YOUR OBJECTIVE> Set down exactly, from the records below, the line with "00:08:37.030 --> 00:08:37.830" through the line with "#### Moderator: Is there any.", and nothing else.

RECORDS PROVIDED>

- - - - - - -

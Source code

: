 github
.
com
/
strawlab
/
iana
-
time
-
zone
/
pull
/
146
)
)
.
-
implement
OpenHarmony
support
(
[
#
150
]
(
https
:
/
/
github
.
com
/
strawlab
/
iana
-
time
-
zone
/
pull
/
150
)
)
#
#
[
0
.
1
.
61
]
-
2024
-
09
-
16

- - - - - - -

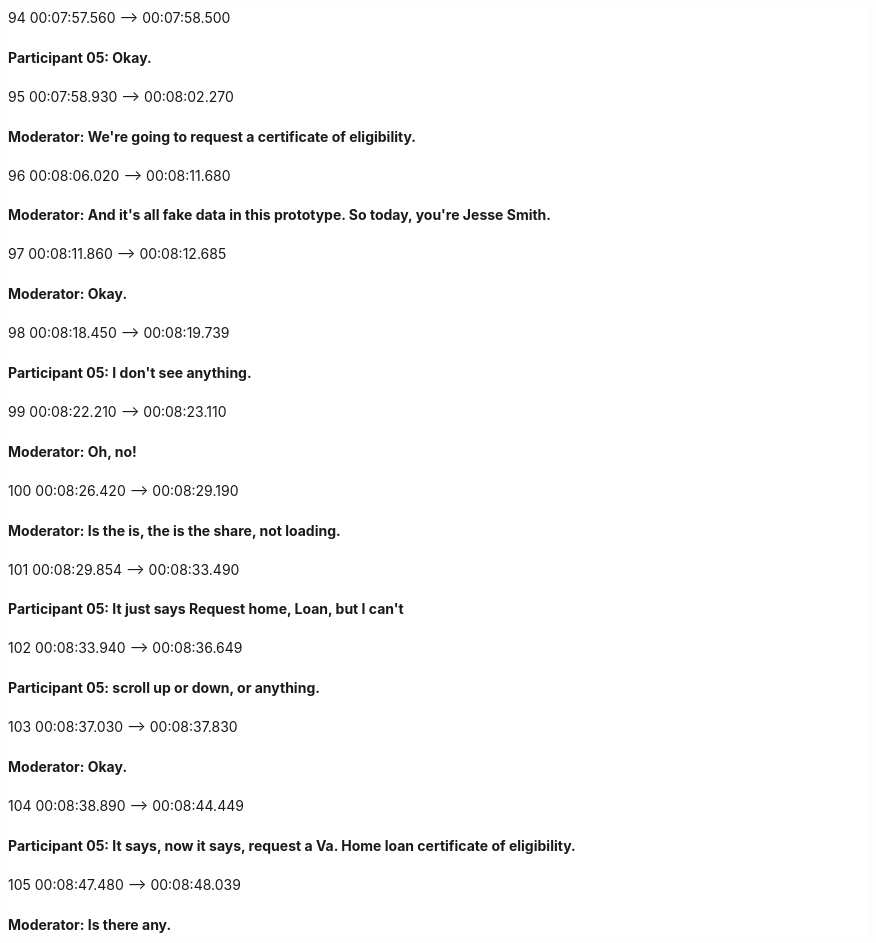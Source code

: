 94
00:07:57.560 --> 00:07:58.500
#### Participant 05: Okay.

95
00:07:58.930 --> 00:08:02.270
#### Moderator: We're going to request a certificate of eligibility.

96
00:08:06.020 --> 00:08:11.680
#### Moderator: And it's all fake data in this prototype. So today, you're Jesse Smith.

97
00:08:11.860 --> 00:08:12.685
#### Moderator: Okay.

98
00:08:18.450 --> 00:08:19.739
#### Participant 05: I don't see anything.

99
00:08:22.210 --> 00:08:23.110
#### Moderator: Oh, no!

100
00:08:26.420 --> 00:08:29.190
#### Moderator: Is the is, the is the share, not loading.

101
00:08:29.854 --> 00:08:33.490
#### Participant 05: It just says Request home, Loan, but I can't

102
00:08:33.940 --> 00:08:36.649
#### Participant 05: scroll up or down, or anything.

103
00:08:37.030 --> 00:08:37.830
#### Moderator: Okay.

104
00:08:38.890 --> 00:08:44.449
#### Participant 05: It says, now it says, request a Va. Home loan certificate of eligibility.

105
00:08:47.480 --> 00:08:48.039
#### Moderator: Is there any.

- - - - - - -

SOLUTION BELOW>
00:08:37.030 --> 00:08:37.830
#### Moderator: Okay.

104
00:08:38.890 --> 00:08:44.449
#### Participant 05: It says, now it says, request a Va. Home loan certificate of eligibility.

105
00:08:47.480 --> 00:08:48.039
#### Moderator: Is there any.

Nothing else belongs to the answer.